While the open-source community wrings its hands over Oracle’s intentions relative to MySQL, and while Oracle may be fretting about how to marry the more hippie-esque tendencies of the MySQL open-source software crowd with its need to make the database acquisition pay dividends, both sides can relax. MySQL has long been at the forefront of figuring out open-source monetization, with Zack Urlocker (formerly EVP of Products) and Marten Mickos (CEO) leading the charge.

MySQL, in other words, is a great example of how Oracle can make open source pay.

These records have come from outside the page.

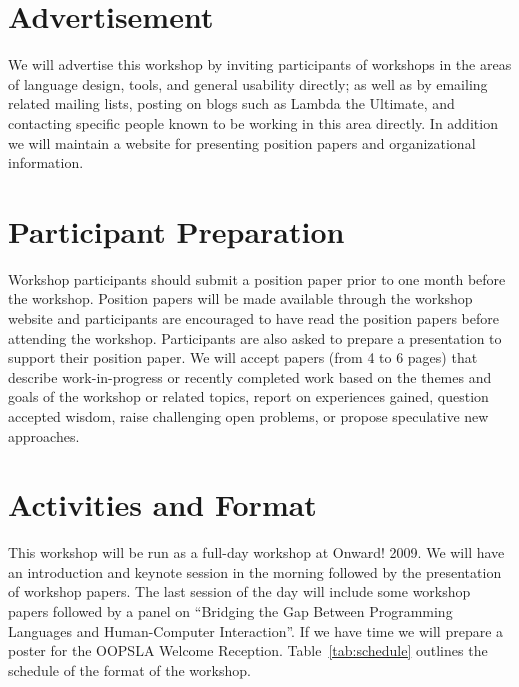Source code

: \documentclass{sigplanconf}
\begin{document}
\section{Advertisement}

We will advertise this workshop by inviting participants of workshops
in the areas of language design, tools, and general usability
directly; as well as by emailing related mailing lists, posting on
blogs such as Lambda the Ultimate, and contacting specific people
known to be working in this area directly. In addition we will
maintain a website for presenting position papers and organizational
information.

\section{Participant Preparation}

Workshop participants should submit a position paper prior to one
month before the workshop. Position papers will be made available
through the workshop website and participants are encouraged to have
read the position papers before attending the workshop. Participants
are also asked to prepare a presentation to support their position
paper. We will accept papers (from 4 to 6 pages) that describe
work-in-progress or recently completed work based on the themes and
goals of the workshop or related topics, report on experiences gained,
question accepted wisdom, raise challenging open problems, or propose
speculative new approaches.

\section{Activities and Format}

This workshop will be run as a full-day workshop at Onward! 2009.  We
will have an introduction and keynote session in the morning followed
by the presentation of workshop papers.  The last session of the day
will include some workshop papers followed by a panel on ``Bridging
the Gap Between Programming Languages and Human-Computer
Interaction''. If we have time we will prepare a poster for the
OOPSLA Welcome Reception.  Table~\ref{tab:schedule} outlines the
schedule of the format of the workshop.
\end{document}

MySQL is much more like Oracle than I originally thought.

Urlocker, now vice president of Lifecycle Marketing at Sun, wrote recently of the science he has been applying to the open-source lead process for MySQL, and how he has been spreading it throughout Sun:

My goal is to take best practices from MySQL, Sun, and elsewhere in the industry and fill the sales pipeline for all of Sun’s products. There’s a large class of products that can benefit from the high-volume/low-touch lead generation, nurturing, and scoring approach that we built at MySQL. One of the goals I set for the team was to increase the “top of funnel” inquiry or raw lead volume for sales.

Urlocker delivered a 13-fold increase in raw lead volume, which is an exceptional number, one that even Oracle would be well-advised to embrace. Yes, through Oracle’s acquisitions it has years’ worth of cross-selling and upselling opportunities, but in its new open-source assets, it also has a way to drive volume of net new leads.

This is the sort of activity one would expect of Oracle: big goals and operational excellence to achieve them. I suspect that it’s just one example of the people value Oracle acquired when it bought Sun and, in particular, MySQL, which has spent years honing its open-source lead generation and conversion models.

In MySQL, Oracle bought much more than open-source street credibility. It bought some of the best open-source business minds the industry has to offer; people that can help Oracle make open source pay serious dividends. People who think like Oracle does.

Someone has suggested that Oracle may scare away MySQL’s brightest minds by drowning its ambition. I now believe I was wrong. A closer analysis reveals two companies with very similar goals: make as much money as possible by serving community and customers.